Aim of the task:
Each line that contains the word "treat" is to be copied from the records below.

Records for the task:
►

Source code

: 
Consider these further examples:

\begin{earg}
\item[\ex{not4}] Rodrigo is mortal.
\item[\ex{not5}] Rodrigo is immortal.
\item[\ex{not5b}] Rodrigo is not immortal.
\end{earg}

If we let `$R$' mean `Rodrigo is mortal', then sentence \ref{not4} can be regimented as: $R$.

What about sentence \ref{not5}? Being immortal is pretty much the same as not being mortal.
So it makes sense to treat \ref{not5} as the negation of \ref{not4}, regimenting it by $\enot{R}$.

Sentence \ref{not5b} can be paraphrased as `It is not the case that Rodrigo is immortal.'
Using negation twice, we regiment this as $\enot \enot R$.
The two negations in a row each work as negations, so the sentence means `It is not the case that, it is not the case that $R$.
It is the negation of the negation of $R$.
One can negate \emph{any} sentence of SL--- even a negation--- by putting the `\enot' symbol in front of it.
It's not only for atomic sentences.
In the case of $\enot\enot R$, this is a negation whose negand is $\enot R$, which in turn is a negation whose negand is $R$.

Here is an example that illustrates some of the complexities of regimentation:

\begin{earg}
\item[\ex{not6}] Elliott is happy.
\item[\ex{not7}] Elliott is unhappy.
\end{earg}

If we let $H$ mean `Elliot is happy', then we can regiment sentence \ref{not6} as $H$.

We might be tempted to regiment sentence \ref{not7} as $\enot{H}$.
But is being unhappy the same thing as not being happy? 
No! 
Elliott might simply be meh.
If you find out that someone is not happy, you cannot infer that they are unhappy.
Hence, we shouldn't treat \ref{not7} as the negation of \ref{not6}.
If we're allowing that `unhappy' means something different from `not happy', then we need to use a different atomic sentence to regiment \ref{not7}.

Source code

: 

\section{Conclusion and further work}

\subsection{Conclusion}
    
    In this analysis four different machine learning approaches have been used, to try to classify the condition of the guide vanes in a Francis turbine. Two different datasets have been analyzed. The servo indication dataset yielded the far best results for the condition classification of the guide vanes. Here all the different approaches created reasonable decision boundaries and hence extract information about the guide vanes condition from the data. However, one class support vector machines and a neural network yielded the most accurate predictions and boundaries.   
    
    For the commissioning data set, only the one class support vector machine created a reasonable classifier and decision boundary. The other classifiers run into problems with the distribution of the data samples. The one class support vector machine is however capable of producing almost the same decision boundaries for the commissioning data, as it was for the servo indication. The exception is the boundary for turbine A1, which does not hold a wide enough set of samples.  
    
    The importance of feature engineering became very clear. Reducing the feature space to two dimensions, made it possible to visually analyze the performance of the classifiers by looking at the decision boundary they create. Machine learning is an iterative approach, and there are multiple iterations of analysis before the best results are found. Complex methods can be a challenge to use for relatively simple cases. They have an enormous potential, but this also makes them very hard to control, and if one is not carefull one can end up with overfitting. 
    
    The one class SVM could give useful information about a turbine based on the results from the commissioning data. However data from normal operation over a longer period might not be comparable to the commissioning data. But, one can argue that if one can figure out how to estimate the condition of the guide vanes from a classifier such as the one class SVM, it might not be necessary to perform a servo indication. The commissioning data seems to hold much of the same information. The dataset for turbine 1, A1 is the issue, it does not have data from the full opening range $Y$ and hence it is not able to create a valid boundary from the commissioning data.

◄

Task result:
So it makes sense to treat \ref{not5} as the negation of \ref{not4}, regimenting it by $\enot{R}$.
Hence, we shouldn't treat \ref{not7} as the negation of \ref{not6}.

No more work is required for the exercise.